Return the listing that follows exactly, with no pictures included.

++++++++++++++++++++

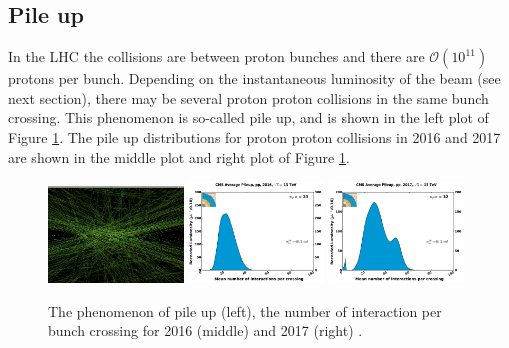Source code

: \subsection{Pile up}\label{sec:LHC_pileup}
In the LHC the collisions are between proton bunches and there are $\mathcal{O}(10^{11})$ protons per bunch. Depending on the instantaneous luminosity of the beam (see next section), there may be several proton proton collisions in the same bunch crossing. This phenomenon is so-called pile up, and is shown in the left plot of Figure \ref{fig:LHC_pileup}. The pile up distributions for proton proton collisions in 2016 and 2017 are shown in the middle plot and right plot of Figure \ref{fig:LHC_pileup}.
\begin{figure}[h!]
\begin{center}
\includegraphics[width=0.32\textwidth]{figures/LHC/pile-up.png}
\includegraphics[width=0.32\textwidth]{figures/LHC/pileup_pp_2016_69200.pdf}
\includegraphics[width=0.32\textwidth]{figures/LHC/pileup_pp_2017_69200.pdf}
\caption{The phenomenon of pile up (left), the number of interaction per bunch crossing for 2016 (middle) and 2017 (right) \cite{CMS_Luminosity}.}
\label{fig:LHC_pileup}
\end{center}
\end{figure}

++++++++++++++++++++

_Answer box_
Source code

: \subsection{Pile up}\label{sec:LHC_pileup}
In the LHC the collisions are between proton bunches and there are $\mathcal{O}(10^{11})$ protons per bunch. Depending on the instantaneous luminosity of the beam (see next section), there may be several proton proton collisions in the same bunch crossing. This phenomenon is so-called pile up, and is shown in the left plot of Figure \ref{fig:LHC_pileup}. The pile up distributions for proton proton collisions in 2016 and 2017 are shown in the middle plot and right plot of Figure \ref{fig:LHC_pileup}.
\begin{figure}[h!]
\begin{center}
\includegraphics[width=0.32\textwidth]{figures/LHC/pile-up.png}
\includegraphics[width=0.32\textwidth]{figures/LHC/pileup_pp_2016_69200.pdf}
\includegraphics[width=0.32\textwidth]{figures/LHC/pileup_pp_2017_69200.pdf}
\caption{The phenomenon of pile up (left), the number of interaction per bunch crossing for 2016 (middle) and 2017 (right) \cite{CMS_Luminosity}.}
\label{fig:LHC_pileup}
\end{center}
\end{figure}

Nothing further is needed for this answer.